Hello all! I'm an avid smoker from KC and my primary experience has been on the WSM for the past few years. My large BGE is being delivered today and I'm excited to get started on it but I have some questions for anyone who might want to point me in the right direction on some or all of these.
I will say that I've lurked this forum for a couple weeks to try to learn some basics but there are a few things I'm still not sure of:
1. Plate setter - I've read some say feet up or feet down - in which circumstances would I choose one or the other?
2. Smoke - I've read you should wait until the smoke out of the top is clear before starting. I am confused on this because I always had smoke rolling out of my WSM from my wood chunks.

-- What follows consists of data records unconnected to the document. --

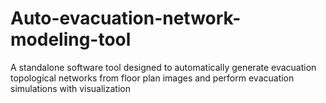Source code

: # Auto-evacuation-network-modeling-tool
A standalone software tool designed to automatically generate evacuation topological networks from floor plan images and perform evacuation simulations with visualization
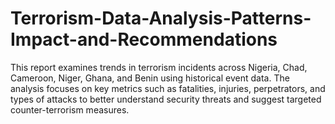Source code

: # Terrorism-Data-Analysis-Patterns-Impact-and-Recommendations
This report examines trends in terrorism incidents across Nigeria, Chad, Cameroon, Niger, Ghana, and Benin using historical event data. The analysis focuses on key metrics such as fatalities, injuries, perpetrators, and types of attacks to better understand security threats and suggest targeted counter-terrorism measures.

When/how should I get the wood chunks in the BGE after the clear smoke? Or does it matter when doing long low and slow cooks?
3. Wood - I'm a bit nervous about this because in my WSM I was used to adding more wood at various intervals but it appears with the setup of the egg, once things get going I'm not going to be able to add more wood onto the fire because of the grill grate and plate setter. Is this right? Will this hurt my smoke flavor?
4. I've read we only want lump coal in there. Do you guys only use the BGE brand? If not, what should I look for when buying lump coal?
5. When grilling, do you always use the cast iron grate or sometimes the standard? Which circumstances are best for each?
My apologies for all of the questions right out of the gate but thanks for any help/tips/links on these topics.